> ACTION ITEM
Check every line of the material below for the string "frac", and return the ones that have it.
- - - -
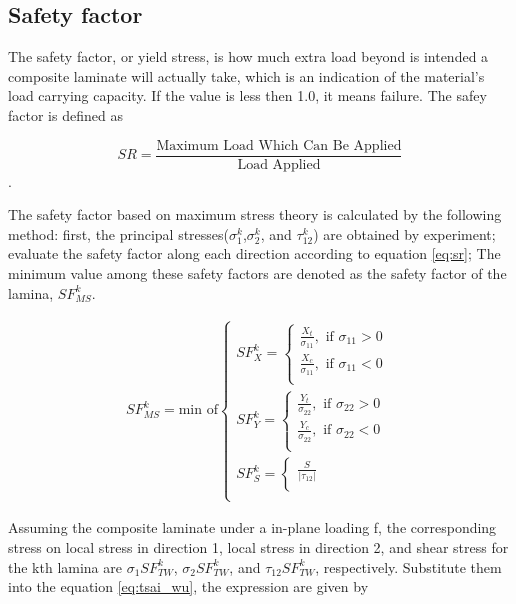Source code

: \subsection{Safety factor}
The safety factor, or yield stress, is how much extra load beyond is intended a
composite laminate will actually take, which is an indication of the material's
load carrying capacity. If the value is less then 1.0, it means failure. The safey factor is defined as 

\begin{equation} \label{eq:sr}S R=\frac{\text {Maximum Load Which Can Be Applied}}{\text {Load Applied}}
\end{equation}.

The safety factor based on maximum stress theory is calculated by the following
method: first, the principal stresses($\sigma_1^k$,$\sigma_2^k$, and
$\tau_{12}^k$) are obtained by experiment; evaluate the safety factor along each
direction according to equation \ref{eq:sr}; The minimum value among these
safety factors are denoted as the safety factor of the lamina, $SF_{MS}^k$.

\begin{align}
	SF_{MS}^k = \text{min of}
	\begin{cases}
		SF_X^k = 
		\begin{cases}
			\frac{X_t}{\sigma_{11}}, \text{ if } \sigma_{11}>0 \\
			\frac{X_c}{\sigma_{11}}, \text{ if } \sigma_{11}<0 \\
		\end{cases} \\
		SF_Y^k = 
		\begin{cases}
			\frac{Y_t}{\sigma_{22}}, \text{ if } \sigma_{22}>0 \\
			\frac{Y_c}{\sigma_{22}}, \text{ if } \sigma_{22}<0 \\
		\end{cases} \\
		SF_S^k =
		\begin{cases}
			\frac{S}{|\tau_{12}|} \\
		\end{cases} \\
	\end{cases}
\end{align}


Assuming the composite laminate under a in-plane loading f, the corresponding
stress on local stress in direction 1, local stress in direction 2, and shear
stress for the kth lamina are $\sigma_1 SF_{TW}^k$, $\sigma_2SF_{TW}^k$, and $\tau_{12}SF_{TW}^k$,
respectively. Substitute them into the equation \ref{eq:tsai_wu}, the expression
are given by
- - - -
> ANSWER SPACE
\begin{equation} \label{eq:sr}S R=\frac{\text {Maximum Load Which Can Be Applied}}{\text {Load Applied}}
			\frac{X_t}{\sigma_{11}}, \text{ if } \sigma_{11}>0 \\
			\frac{X_c}{\sigma_{11}}, \text{ if } \sigma_{11}<0 \\
			\frac{Y_t}{\sigma_{22}}, \text{ if } \sigma_{22}>0 \\
			\frac{Y_c}{\sigma_{22}}, \text{ if } \sigma_{22}<0 \\
			\frac{S}{|\tau_{12}|} \\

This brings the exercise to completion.